Estremi cronologici: 1815 - 1864

Consistenza: 46 unità

Nel febbraio del 1815 Ferdinando III abolì la tassa di macine e istituì la tassa di famiglia, che doveva risultare "più proporzionale alle condizioni delle famiglie e meno complicata nella sua percezione". 1 La tassa fu suddivisa per contingenti fra tutte le comunità del Granducato.

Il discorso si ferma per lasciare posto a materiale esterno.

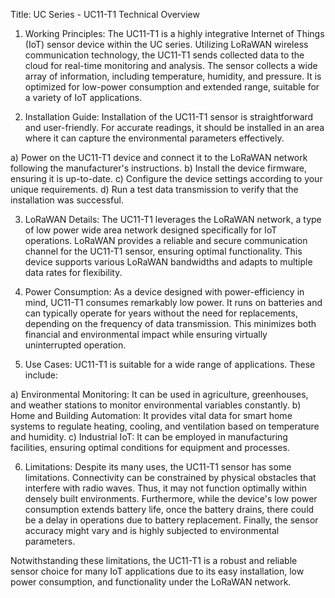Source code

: Title: UC Series - UC11-T1 Technical Overview

1. Working Principles:
The UC11-T1 is a highly integrative Internet of Things (IoT) sensor device within the UC series. Utilizing LoRaWAN wireless communication technology, the UC11-T1 sends collected data to the cloud for real-time monitoring and analysis. The sensor collects a wide array of information, including temperature, humidity, and pressure. It is optimized for low-power consumption and extended range, suitable for a variety of IoT applications.

2. Installation Guide:
Installation of the UC11-T1 sensor is straightforward and user-friendly. For accurate readings, it should be installed in an area where it can capture the environmental parameters effectively.

a) Power on the UC11-T1 device and connect it to the LoRaWAN network following the manufacturer's instructions. 
b) Install the device firmware, ensuring it is up-to-date. 
c) Configure the device settings according to your unique requirements. 
d) Run a test data transmission to verify that the installation was successful. 

3. LoRaWAN Details:
The UC11-T1 leverages the LoRaWAN network, a type of low power wide area network designed specifically for IoT operations. LoRaWAN provides a reliable and secure communication channel for the UC11-T1 sensor, ensuring optimal functionality. This device supports various LoRaWAN bandwidths and adapts to multiple data rates for flexibility. 

4. Power Consumption:
As a device designed with power-efficiency in mind, UC11-T1 consumes remarkably low power. It runs on batteries and can typically operate for years without the need for replacements, depending on the frequency of data transmission. This minimizes both financial and environmental impact while ensuring virtually uninterrupted operation.

5. Use Cases:
UC11-T1 is suitable for a wide range of applications. These include:

a) Environmental Monitoring: It can be used in agriculture, greenhouses, and weather stations to monitor environmental variables constantly.
b) Home and Building Automation: It provides vital data for smart home systems to regulate heating, cooling, and ventilation based on temperature and humidity.
c) Industrial IoT: It can be employed in manufacturing facilities, ensuring optimal conditions for equipment and processes.

6. Limitations:
Despite its many uses, the UC11-T1 sensor has some limitations. Connectivity can be constrained by physical obstacles that interfere with radio waves. Thus, it may not function optimally within densely built environments. Furthermore, while the device's low power consumption extends battery life, once the battery drains, there could be a delay in operations due to battery replacement. Finally, the sensor accuracy might vary and is highly subjected to environmental parameters.
  
Notwithstanding these limitations, the UC11-T1 is a robust and reliable sensor choice for many IoT applications due to its easy installation, low power consumption, and functionality under the LoRaWAN network.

Il compito di distribuire l'importo della tassa fra le famiglie o persone della comunità, esclusi coloro che fossero indigenti o miserabili, fu affidato ad una Commissione, nominata dai Magistrati comunitativi, della quale dovevano essere chiamati a far parte "le persone più probe e più istruite del luogo". Dell'esazione delle poste della tassa furono incaricati i camarlinghi comunitativi, che poi provvedevano al versamento nella Cassa degli Uffici comunitativi e quindi nella Reale depositeria generale. Erano soggetti all'imposta tutti i possessori di beni immobili, gli impiegati, i negozianti, i banchieri, i corpi morali, i commercianti all'ingrosso e al minuto, gli "artisti, locandieri, trattori e osti". Secondo quanto stabilito nelle Istruzioni la tassa doveva ripartirsi per classi e toccava alla Deputazione eletta dai Magistrati comunitativi attribuire la quota spettante a ciascuna classe e formare gli stati per classi. 2 I Deputati si potevano avvalere, per la formazione dei ruoli, delle notizie ricavate da quelli della tassa personale. 3 Gli stati, una volta ultimati, dovevano essere sottoposti all'approvazione del Magistrato e quindi a quella della Soprintendenza comunitativa. La tassa doveva essere pagata in quattro rate, con cadenza trimestrale. Le comunità erano inoltre autorizzate ad "aumentare il reparto del dieci per cento, onde tenersi al coperto dalle spese e da qualunque ribasso"; nel caso che a causa di questo aumento si realizzasse un'entrata maggiore, questa rimaneva nelle casse della comunità.